What you will do: Your reply should restate the lines from the top of the entries through the line containing "The most significant" word for word, with no pictures.

Collected data:
#####
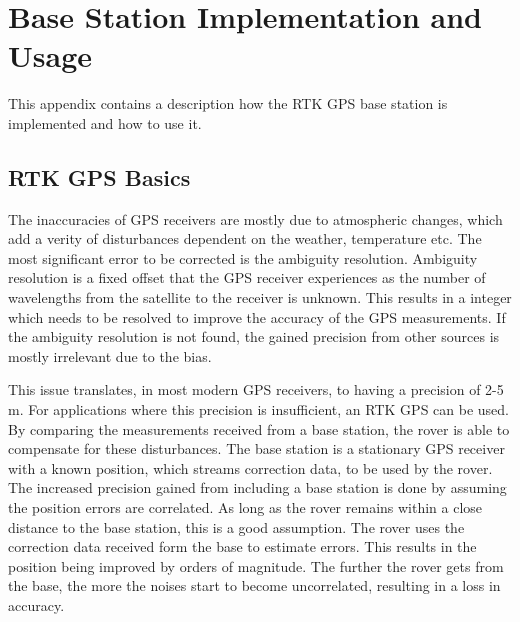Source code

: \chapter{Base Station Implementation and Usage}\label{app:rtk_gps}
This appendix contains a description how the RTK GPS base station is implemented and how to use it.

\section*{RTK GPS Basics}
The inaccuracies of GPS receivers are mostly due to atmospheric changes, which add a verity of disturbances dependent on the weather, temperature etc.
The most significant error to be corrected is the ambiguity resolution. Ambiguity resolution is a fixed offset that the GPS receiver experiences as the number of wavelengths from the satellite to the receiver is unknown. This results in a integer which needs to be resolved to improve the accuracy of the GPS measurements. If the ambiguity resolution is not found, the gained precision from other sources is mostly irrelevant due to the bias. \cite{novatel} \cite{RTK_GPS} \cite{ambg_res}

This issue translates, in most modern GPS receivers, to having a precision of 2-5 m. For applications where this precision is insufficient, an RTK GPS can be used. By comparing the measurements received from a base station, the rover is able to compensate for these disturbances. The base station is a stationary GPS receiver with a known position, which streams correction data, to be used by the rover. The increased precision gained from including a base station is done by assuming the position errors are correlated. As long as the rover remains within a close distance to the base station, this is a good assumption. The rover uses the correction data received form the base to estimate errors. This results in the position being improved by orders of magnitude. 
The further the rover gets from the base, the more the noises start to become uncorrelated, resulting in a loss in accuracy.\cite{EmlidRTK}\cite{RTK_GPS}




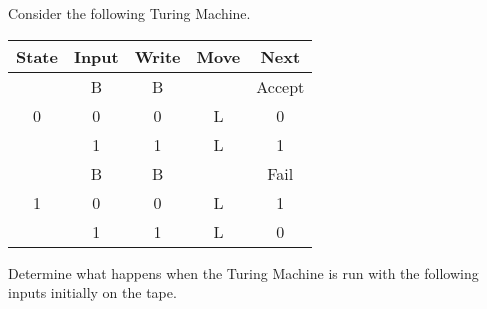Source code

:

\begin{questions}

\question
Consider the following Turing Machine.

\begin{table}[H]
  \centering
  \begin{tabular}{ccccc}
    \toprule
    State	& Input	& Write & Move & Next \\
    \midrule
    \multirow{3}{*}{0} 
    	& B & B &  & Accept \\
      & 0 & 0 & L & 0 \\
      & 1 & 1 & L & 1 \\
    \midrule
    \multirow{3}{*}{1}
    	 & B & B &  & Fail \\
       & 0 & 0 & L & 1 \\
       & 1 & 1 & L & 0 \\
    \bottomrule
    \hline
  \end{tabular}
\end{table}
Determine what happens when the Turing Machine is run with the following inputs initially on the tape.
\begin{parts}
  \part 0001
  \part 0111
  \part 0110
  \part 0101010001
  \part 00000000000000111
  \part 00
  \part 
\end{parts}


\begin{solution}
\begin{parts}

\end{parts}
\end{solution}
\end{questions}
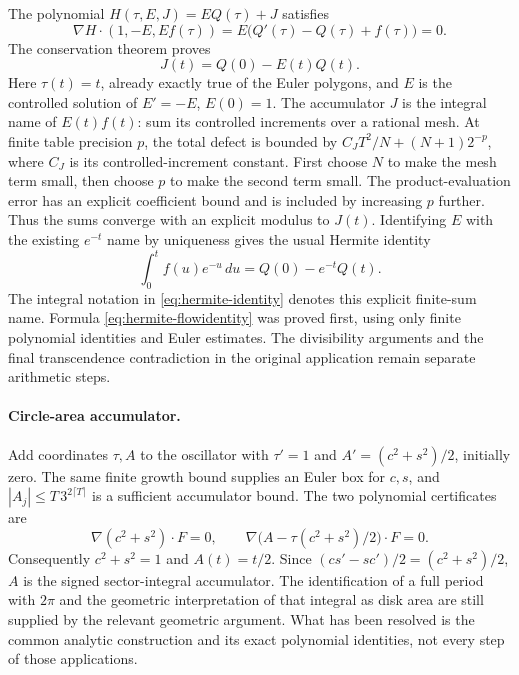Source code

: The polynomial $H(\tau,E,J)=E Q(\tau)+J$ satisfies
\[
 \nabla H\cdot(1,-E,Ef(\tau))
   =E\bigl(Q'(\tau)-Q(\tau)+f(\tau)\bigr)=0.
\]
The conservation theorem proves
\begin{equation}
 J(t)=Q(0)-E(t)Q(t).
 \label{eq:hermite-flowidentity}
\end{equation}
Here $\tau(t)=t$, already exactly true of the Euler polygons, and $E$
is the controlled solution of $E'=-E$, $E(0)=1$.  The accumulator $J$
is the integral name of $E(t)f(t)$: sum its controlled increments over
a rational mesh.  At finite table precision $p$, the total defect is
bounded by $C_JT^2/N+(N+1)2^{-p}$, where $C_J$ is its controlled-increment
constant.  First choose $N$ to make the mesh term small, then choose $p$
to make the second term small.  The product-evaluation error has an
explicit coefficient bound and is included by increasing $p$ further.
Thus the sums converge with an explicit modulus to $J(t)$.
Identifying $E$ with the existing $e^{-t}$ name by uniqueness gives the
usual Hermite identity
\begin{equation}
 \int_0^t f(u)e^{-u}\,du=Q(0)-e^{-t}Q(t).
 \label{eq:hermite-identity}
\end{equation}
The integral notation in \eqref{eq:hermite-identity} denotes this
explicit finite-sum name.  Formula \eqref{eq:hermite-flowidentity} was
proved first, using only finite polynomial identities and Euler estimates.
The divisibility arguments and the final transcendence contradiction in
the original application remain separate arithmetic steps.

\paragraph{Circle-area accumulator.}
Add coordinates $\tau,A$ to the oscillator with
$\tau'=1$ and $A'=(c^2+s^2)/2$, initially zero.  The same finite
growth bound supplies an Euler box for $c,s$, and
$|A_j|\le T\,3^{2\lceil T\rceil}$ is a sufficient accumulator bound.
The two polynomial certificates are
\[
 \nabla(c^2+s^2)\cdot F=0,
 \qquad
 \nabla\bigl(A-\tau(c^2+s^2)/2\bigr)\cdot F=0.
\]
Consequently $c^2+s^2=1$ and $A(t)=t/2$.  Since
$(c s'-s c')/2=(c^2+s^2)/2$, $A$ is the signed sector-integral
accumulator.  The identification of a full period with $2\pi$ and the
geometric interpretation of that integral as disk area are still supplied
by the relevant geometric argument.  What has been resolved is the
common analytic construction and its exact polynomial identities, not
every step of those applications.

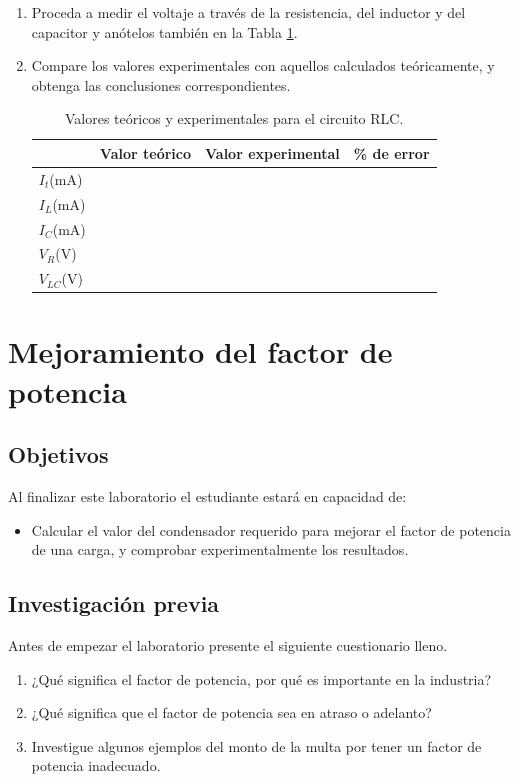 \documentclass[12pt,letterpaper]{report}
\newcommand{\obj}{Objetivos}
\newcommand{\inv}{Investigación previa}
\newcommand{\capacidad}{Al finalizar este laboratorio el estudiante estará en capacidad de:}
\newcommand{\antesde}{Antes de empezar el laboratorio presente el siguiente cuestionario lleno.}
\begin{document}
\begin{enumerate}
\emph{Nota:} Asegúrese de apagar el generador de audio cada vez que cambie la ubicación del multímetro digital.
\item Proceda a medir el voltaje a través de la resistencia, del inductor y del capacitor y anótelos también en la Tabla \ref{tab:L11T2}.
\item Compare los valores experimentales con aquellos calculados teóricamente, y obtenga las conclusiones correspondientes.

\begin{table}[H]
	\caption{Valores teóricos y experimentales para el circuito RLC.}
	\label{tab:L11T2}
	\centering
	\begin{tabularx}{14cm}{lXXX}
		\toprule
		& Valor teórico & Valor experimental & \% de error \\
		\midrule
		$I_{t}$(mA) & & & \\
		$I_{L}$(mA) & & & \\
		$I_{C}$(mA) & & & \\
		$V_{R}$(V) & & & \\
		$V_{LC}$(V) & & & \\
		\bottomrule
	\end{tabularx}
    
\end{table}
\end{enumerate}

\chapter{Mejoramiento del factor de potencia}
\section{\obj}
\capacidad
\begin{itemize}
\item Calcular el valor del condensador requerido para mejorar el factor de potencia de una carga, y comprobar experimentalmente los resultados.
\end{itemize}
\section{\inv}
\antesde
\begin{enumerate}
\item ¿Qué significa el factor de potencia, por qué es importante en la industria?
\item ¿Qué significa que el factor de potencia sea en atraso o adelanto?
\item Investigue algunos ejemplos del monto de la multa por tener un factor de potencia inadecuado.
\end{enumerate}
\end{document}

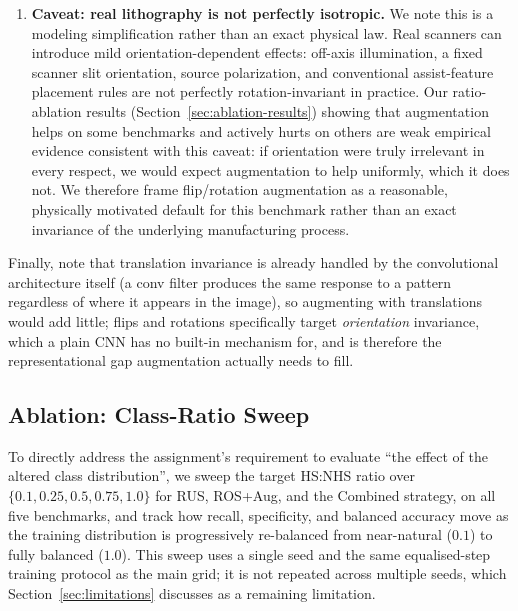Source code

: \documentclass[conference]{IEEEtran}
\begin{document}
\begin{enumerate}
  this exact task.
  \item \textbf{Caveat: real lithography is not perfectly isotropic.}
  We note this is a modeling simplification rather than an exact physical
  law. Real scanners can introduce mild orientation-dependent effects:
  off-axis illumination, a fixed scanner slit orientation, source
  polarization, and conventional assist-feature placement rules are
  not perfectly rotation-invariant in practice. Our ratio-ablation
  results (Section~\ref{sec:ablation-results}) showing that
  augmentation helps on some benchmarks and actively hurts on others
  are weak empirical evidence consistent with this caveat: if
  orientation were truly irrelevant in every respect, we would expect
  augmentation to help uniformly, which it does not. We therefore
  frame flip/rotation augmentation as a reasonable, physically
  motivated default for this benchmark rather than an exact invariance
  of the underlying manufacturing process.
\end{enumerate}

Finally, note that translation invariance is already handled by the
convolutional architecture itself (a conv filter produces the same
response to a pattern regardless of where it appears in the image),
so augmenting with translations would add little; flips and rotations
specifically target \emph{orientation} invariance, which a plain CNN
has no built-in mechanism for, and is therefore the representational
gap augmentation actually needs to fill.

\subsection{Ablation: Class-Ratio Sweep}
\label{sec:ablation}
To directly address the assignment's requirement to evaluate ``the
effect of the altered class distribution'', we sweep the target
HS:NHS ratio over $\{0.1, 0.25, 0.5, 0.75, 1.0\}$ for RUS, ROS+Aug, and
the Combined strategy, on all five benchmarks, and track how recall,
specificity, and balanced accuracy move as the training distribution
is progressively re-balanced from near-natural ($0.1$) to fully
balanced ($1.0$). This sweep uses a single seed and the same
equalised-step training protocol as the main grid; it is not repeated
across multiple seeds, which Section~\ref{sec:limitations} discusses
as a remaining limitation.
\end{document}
#####
Answer space:
Source code

: \chapter{Base Station Implementation and Usage}\label{app:rtk_gps}
This appendix contains a description how the RTK GPS base station is implemented and how to use it.

\section*{RTK GPS Basics}
The inaccuracies of GPS receivers are mostly due to atmospheric changes, which add a verity of disturbances dependent on the weather, temperature etc.
The most significant error to be corrected is the ambiguity resolution. Ambiguity resolution is a fixed offset that the GPS receiver experiences as the number of wavelengths from the satellite to the receiver is unknown. This results in a integer which needs to be resolved to improve the accuracy of the GPS measurements. If the ambiguity resolution is not found, the gained precision from other sources is mostly irrelevant due to the bias. \cite{novatel} \cite{RTK_GPS} \cite{ambg_res}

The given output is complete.